They got away with it, too. In 1980, even as the American staff were still being held hostage in Tehran, there was a mirror attack on the Iranian compound in London, carried out by an anti-revolutionary group. What happened? Britain sent in the SAS, rescued the hostages and handed the building back to Iran with a cheque to cover the damages incurred during the break-in. Not surprisingly, the ayatollahs concluded that they could have it both ways, receiving the courtesies accorded to a sovereign state without needing to reciprocate.

So began decades of Iranian-backed attacks on the international order. The regime sponsored militias and terrorist groups in Lebanon, in the Balkans, in the former Soviet states along the old Silk Road. They struck as far afield as London and Buenos Aires. They openly began a rocket programme, boasting of what they were doing.

It is often pointed out that escalation has a cost – and, after the fiasco of the Iraq war, we are all hyper-sensitive to that cost. But non-escalation can have a cost, too. Remember that Iran is behaving this way at a time when Britain and other European states have loosened their economic sanctions as part of the anti-nuclear accord struck in 2015. Unilateral de-escalation can be a dangerous – we might almost say provocative – thing.

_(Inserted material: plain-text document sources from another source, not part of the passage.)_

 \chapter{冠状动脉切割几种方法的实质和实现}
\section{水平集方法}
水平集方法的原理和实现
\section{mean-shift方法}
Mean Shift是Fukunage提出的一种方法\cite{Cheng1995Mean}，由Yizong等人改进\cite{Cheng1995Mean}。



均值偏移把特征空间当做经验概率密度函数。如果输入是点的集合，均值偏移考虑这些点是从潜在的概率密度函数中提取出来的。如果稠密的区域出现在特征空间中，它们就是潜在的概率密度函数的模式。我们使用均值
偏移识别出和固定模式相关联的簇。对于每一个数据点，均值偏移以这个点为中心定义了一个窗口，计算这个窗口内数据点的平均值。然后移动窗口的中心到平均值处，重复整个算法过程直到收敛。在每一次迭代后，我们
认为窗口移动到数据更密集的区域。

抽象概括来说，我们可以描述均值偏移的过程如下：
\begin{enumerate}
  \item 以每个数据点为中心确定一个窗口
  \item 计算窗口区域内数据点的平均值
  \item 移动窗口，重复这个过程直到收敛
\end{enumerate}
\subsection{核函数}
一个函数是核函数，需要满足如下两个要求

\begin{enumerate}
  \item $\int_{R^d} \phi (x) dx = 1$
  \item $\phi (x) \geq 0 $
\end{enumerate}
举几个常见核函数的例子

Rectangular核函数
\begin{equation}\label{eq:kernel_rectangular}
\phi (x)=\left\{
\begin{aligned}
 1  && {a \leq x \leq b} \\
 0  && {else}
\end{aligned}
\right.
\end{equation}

It is in the nature of certain regimes to be hostile. The Iranian Revolution, like the French Revolution or the Russian Revolution, was an attack on the existing world order. Like them, it spilled out immediately from behind its borders, seeking to replicate itself around the globe. Like them, its legitimacy derived from violence, making violence its natural currency.

Such regimes are intrinsically destabilising. To borrow an image from chaos theory, they drink order from their surroundings. Or, in Leninist terms, they export their internal contradictions. In the end, they cannot be dealt with through normal diplomatic methods: they need to be confronted and beaten. No, I don’t like it either. But some truths have to be faced.